Honecker has lived at a military hospital on a Soviet base outside Berlin since April. Monday, two days after Berlin authorities announced they were seeking to arrest him, Honecker moved into a cardiac unit at the hospital at Beelitz, suffering from high blood pressure, his lawyers said.
Honecker is wanted on manslaughter charges stemming from East German government documents that prosecutors say prove he personally ordered border guards to kill East Germans trying to escape from the Stalinist state after the building of the Berlin Wall in 1961. Honecker faces a life sentence for his role in the deaths of nearly 200 East Germans.

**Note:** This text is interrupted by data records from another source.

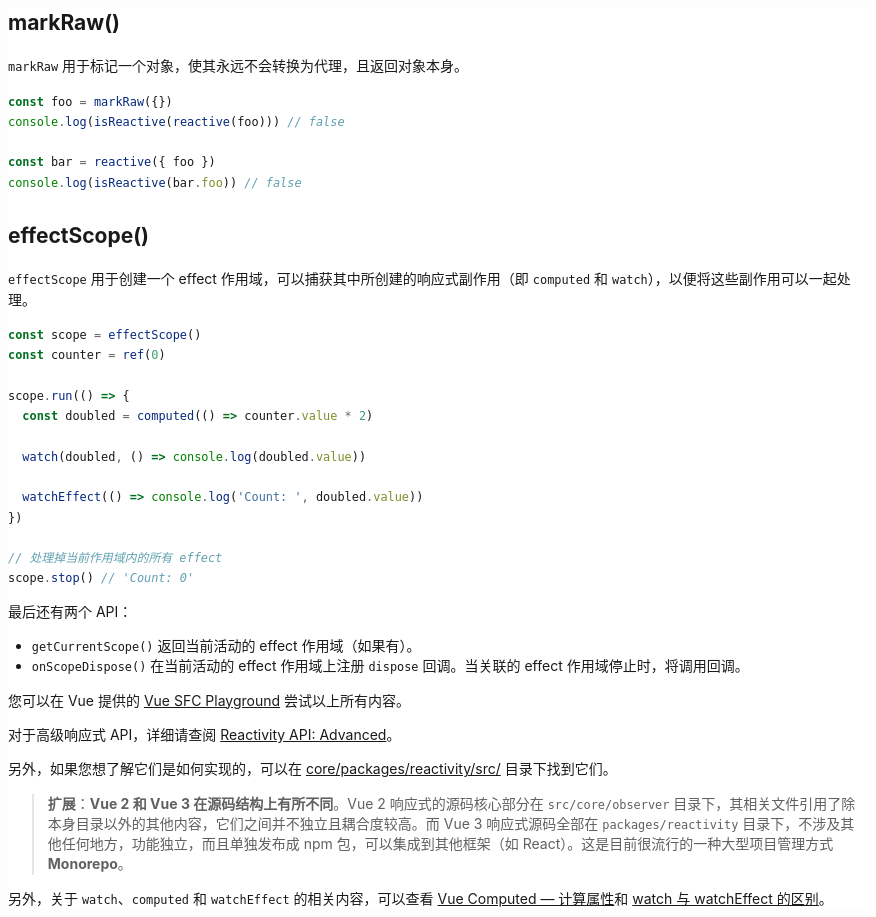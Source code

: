 ## markRaw()

`markRaw` 用于标记一个对象，使其永远不会转换为代理，且返回对象本身。

```js
const foo = markRaw({})
console.log(isReactive(reactive(foo))) // false

const bar = reactive({ foo })
console.log(isReactive(bar.foo)) // false
```

## effectScope()

`effectScope` 用于创建一个 effect 作用域，可以捕获其中所创建的响应式副作用（即 `computed` 和 `watch`），以便将这些副作用可以一起处理。

```js
const scope = effectScope()
const counter = ref(0)

scope.run(() => {
  const doubled = computed(() => counter.value * 2)

  watch(doubled, () => console.log(doubled.value))

  watchEffect(() => console.log('Count: ', doubled.value))
})

// 处理掉当前作用域内的所有 effect
scope.stop() // 'Count: 0'
```

最后还有两个 API：

- `getCurrentScope()` 返回当前活动的 effect 作用域（如果有）。
- `onScopeDispose()` 在当前活动的 effect 作用域上注册 `dispose` 回调。当关联的 effect 作用域停止时，将调用回调。

您可以在 Vue 提供的 [Vue SFC Playground](https://sfc.vuejs.org/) 尝试以上所有内容。

对于高级响应式 API，详细请查阅 [Reactivity API: Advanced](https://vuejs.org/api/reactivity-advanced.html#reactivity-api-advanced)。

另外，如果您想了解它们是如何实现的，可以在 [core/packages/reactivity/src/](https://github.com/vuejs/core/tree/main/packages/reactivity/src) 目录下找到它们。

> **扩展**：**Vue 2 和 Vue 3 在源码结构上有所不同**。Vue 2 响应式的源码核心部分在 `src/core/observer` 目录下，其相关文件引用了除本身目录以外的其他内容，它们之间并不独立且耦合度较高。而 Vue 3 响应式源码全部在 `packages/reactivity` 目录下，不涉及其他任何地方，功能独立，而且单独发布成 npm 包，可以集成到其他框架（如 React）。这是目前很流行的一种大型项目管理方式 **Monorepo**。

另外，关于 `watch`、`computed` 和 `watchEffect` 的相关内容，可以查看 [Vue Computed — 计算属性](https://github.com/lio-zero/blog/blob/master/Vue/Vue%20Computed%20%E2%80%94%20%E8%AE%A1%E7%AE%97%E5%B1%9E%E6%80%A7.md)和 [watch 与 watchEffect 的区别](https://github.com/lio-zero/blog/blob/master/Vue/watch%20%E4%B8%8E%20watchEffect%20%E7%9A%84%E5%8C%BA%E5%88%AB.md)。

Under the treaty recently signed between Germany and the Soviet Union, German officials need Soviet permission to enter one of the Soviet bases that will continue to operate in eastern Germany until 1994. But the treaty also states that German law applies to the entire country.
Today, German government spokesman Hans Klein said Bonn and Moscow have held no negotiations over Honecker.
"He is lying in a military hospital and according to information available, he is not fit to be arrested because he is in an intensive care unit," Klein told a news conference.
Honecker's lawyers say he is suffering from a serious and debilitating kidney cancer, but news photographers have used telephoto lenses to show him walking regularly about the hospital grounds unaided.
Soviet Foreign Ministry spokesman Vitaly Churkin said in Moscow earlier this week that Honecker is being kept on the Soviet base for "humanitarian reasons." Soviet officials said any decision about whether to turn over the man who was once Moscow's most important ally would have to be made "at the top" of the Soviet government.
Honecker's lawyers said the former leader, who was forced to quit during last year's peaceful revolution after 18 years of hard-line rule, was not likely to be handed over to the Germans anytime soon. The standoff is "less a legal problem than a problem of politics," said lawyer Friedrich Wolff.
Klein said the debate over prosecuting Honecker has not yet posed a threat to German-Soviet relations. "If it went that far, and Honecker was fit to be arrested, then one could speak of a test of strength," Klein said.
But Berlin justice department spokesman Jutta Burghart told Reuter news agency, "We are awaiting a decision by the Soviets with the intention of examining his health."